Lambin played in the Mets' minor league organization from 2002 through 2006. In 2005, he had a .309 batting average and 24 home runs between the Binghamton Mets of the Class AA Eastern League and the Norfolk Tides of the Class AAA International League. In 2006, his batting average regressed to .222. He was demoted from Norfolk to Binghamton, and released during spring training in 2007.

In 2007, Lambin played for the Class AA Carolina Mudcats. In 116 games, he hit .283 with 15 home runs and 53 RBI. The next year, Lambin was promoted to the Class AAA Albuquerque Isotopes, where he hit .300 with 14 home runs and 54 RBI.

===Japan===
In 2009, Lambin played for the Chiba Lotte Marines in Japan's Pacific League under manager Bobby Valentine. Sportswriter Mike Waters wrote that the season in Japan "combined the worst season of baseball in Lambin’s career with perhaps the best year in his life." He hit .192 with 4 home runs and 12 runs batted in (RBI) in 58 games.

Lambin blogged about his experiences in Japan and later commented, "Even the writing doesn’t capture how amazing it was. I'd write about it and I'd tell my parents and family and friends and even my parents didn't really grasp it until they came over and saw it for themselves. It was a magic carpet ride the whole time."

===Return to the minor leagues===
Lambin returned to the United States in 2010, where he played for the Washington Nationals organization. He was named the "Top Star" for the International League in the 2010 Triple-A All-Star Game. He hit .252 with 15 home runs and 58 RBI that year. The next year, playing for the Rochester Red Wings (the Class AAA affiliate of the Minnesota Twins), he hit .274 with 6 home runs and 46 RBI.

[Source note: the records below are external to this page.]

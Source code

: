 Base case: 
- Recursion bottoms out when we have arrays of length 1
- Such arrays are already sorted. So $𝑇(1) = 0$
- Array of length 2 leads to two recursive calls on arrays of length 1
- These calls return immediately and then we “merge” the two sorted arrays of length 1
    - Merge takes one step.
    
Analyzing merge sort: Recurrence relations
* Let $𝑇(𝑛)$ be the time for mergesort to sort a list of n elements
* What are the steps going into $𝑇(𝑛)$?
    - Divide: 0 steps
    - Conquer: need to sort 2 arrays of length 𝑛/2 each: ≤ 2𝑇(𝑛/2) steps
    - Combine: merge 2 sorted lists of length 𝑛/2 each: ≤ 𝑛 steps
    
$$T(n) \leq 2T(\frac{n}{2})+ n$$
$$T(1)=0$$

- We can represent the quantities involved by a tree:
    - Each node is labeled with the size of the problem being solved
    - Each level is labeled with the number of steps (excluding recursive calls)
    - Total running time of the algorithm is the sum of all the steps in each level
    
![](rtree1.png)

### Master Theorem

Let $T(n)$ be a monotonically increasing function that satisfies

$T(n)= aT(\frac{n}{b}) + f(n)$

On February 15, 2012, Lambin signed a minor league contract with the Marlins. He appeared in 89 games for the Class AAA New Orleans Zephyrs and hit for a .253 batting average with 8 home runs and 32 RBI. He also pitched one scoreless inning that season. After being released by the Marlins, he signed with the independent Sugar Land Skeeters. On May 30, 2013, he signed a minor league contract with the Kansas City Royals. As of July 2013, Lambin played for the Class AAA Omaha Storm Chasers and was the oldest active minor leaguer to never have played in MLB.

Lambin returned to the Skeeters in April 2014.

==Coaching career==
Lambin joined the Texas Rangers organization as a coach in 2015. He spent 2015 with the Spokane Indians of the Low-A Northwest League. He spent 2016 with the Arizona Rangers of the Rookie-level Arizona League. He returned to the Spokane Indians for 2017. In 2018 he spent the season with the Hickory Crawdads of the Single-A South Atlantic League. In 2019, he was assigned to the Down East Wood Ducks of the High-A Carolina League as their hitting coach. He was promoted to hitting coach of the Nashville Sounds of the Triple-A Pacific Coast League in 2020. Lambin spent the 2022 season as the bench coach for the Round Rock Express.

==Personal life==
Lambin met his wife, Sara, a Binghamton University graduate, in Binghamton, New York, They have a son and a daughter.